There are some things in life that we just expect. Perhaps it’s because of how things have happened in the past or maybe it’s because we make correlations with other things in our lives. Whatever the reason, we have certain expectations. With all of the hype around how mobile is going to change everything, making daily activities more delightful and efficient, a lot of us have come to expect mobile-driven innovations in all aspects of our lives. Everything should know us (Welcome back, Ryan!). Remember our preferences (Last time you ordered…). And make spot-on recommendations (à la Netflix).
While some industries have embraced mobile innovation, there is still a large gap between what we expect and what is available in many others. Here are the five industries where the gap is the widest:
· Dining and Nightlife: Every time a diner enters a restaurant, they have to reintroduce themselves to the server and rack their brains for what they ordered last time (Did the chicken meet my desire of spiciness?). Servers go to every table blindly; unaware of whether the person sitting in the section is a loyal customer, a social media influencer or a patron who follows a gluten-free diet. Diners should be able to seamlessly tap into their social networks for menu recommendations and pay the bill when they want via their mobile device.
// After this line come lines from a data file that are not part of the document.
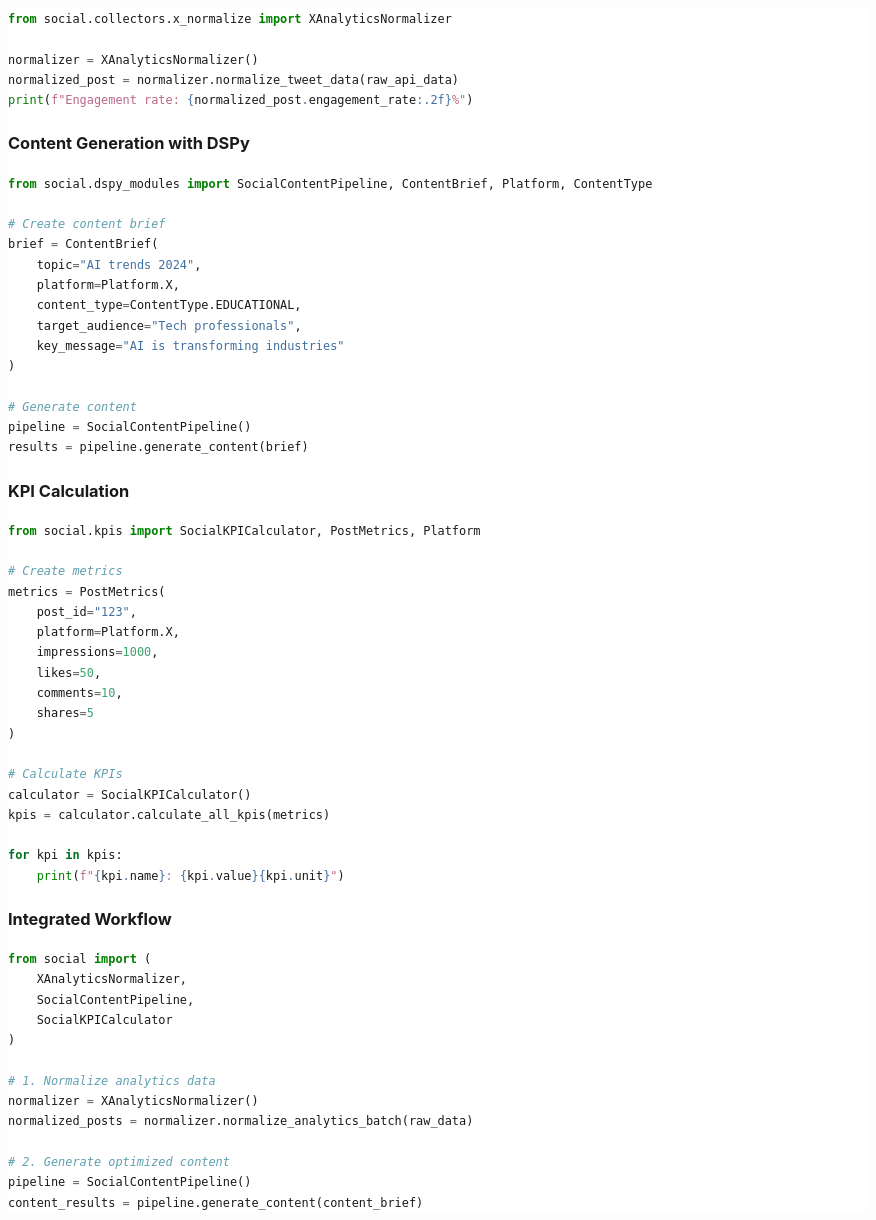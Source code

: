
 ```python
from social.collectors.x_normalize import XAnalyticsNormalizer

normalizer = XAnalyticsNormalizer()
normalized_post = normalizer.normalize_tweet_data(raw_api_data)
print(f"Engagement rate: {normalized_post.engagement_rate:.2f}%")
```

### Content Generation with DSPy

```python
from social.dspy_modules import SocialContentPipeline, ContentBrief, Platform, ContentType

# Create content brief
brief = ContentBrief(
    topic="AI trends 2024",
    platform=Platform.X,
    content_type=ContentType.EDUCATIONAL,
    target_audience="Tech professionals",
    key_message="AI is transforming industries"
)

# Generate content
pipeline = SocialContentPipeline()
results = pipeline.generate_content(brief)
```

### KPI Calculation

```python
from social.kpis import SocialKPICalculator, PostMetrics, Platform

# Create metrics
metrics = PostMetrics(
    post_id="123",
    platform=Platform.X,
    impressions=1000,
    likes=50,
    comments=10,
    shares=5
)

# Calculate KPIs
calculator = SocialKPICalculator()
kpis = calculator.calculate_all_kpis(metrics)

for kpi in kpis:
    print(f"{kpi.name}: {kpi.value}{kpi.unit}")
```

### Integrated Workflow

```python
from social import (
    XAnalyticsNormalizer, 
    SocialContentPipeline, 
    SocialKPICalculator
)

# 1. Normalize analytics data
normalizer = XAnalyticsNormalizer()
normalized_posts = normalizer.normalize_analytics_batch(raw_data)

# 2. Generate optimized content
pipeline = SocialContentPipeline()
content_results = pipeline.generate_content(content_brief)
```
· Real Estate: In some markets, well-priced, coveted houses go under contract in days, if not hours. Real-time communication in real estate is key. While Trulia found that more than half of weekend traffic comes from mobile devices, agent’s mobile apps today only allow homebuyers to scan properties for sale and (sometimes) take and save photos. Agents need to be able to push new listings to buyers and have them react immediately (I am interested in seeing this right away). Context-aware marketing would make the home buying experience more relevant and personalized. A homebuyer, for instance, who has favorited a property would be pushed an alert if they drive by the home or notified of a nearby open house. Lastly, beacons placed strategically in open houses could point out specific features tailored to each person based on their preferences allowing for a much more personalized experience.
· Retail: This one may seem surprising, but I am not talking about from a consumer standpoint, well directly anyway. Except for Apple’s retail stores and a few others, retailers have been slow to adopt mobile as a back-office and sales associate tool. Every floor employee needs to be armed with a device, allowing him or her to check stock in the back, custom order products for customers in real-time and facilitate payments. The use of strategically placed beacons could alert the manager if there is a high to low ratio of customers to employees in specific areas of the store, allowing them to message associates to better disperse or relieve long checkout lines.
· Airlines and Hospitality: The shift towards travel research, planning and booking on mobile has been incredibly swift, but only one in four airlines accept mobile payments. We will soon get to a point when all tickets will be paperless. When the associate behind counters will know who is approaching. When travelers will not have to pull out their credit cards to purchase ancillary items, like food during a flight or a toothbrush from the hotel store. Once the hospitality industry leverages marketing automation, prediction and emerging technologies like ibeacons, a traveler would be welcomed immediately as they arrive in the airport parking lot or hotel lobby, provided with all key information, and guided through their journey with personalized messages. Augmented reality will show personalized deals at airport terminal restaurants and shops, and travelers who wander off from the gate will get an alert when boarding starts.
· Higher Education: College students are arguably one of the most digital generations — a recent survey found that 78 percent of students have a smartphone compared to 56 percent of American adults. This group has grown up with devices all around them; yet higher education has been slow to innovate. Paper check-in sheets still circulate through classrooms when beacons should be explored for automatic check-ins. Students spend up to $1,200 a year on hardcover textbooks a year, when digital versions accessed via laptops and tablets can cost up to 90 percent off. At a time when only 60 percent of students who enter a bachelor’s program graduate in six years and the cost of earning a degree continuing to increase, colleges and universities need to leverage technology like predictive analytics to alert professors which students are at risk of falling behind or not graduating.
There are a growing number of sensors, screens and apps in our daily lives. As even the most mundane everyday activities like managing the thermostat are now exciting and mobile, we will start to increasingly except more mobile-driven innovation throughout all aspects of our lives, whether we are going to a restaurant, visiting an open house or checking into a hotel. Our phones will soon be our identity carriers, alerting servers, teachers, flight attendants and sales associates who we are so they can provide a highly personalized experience, unlike ever before.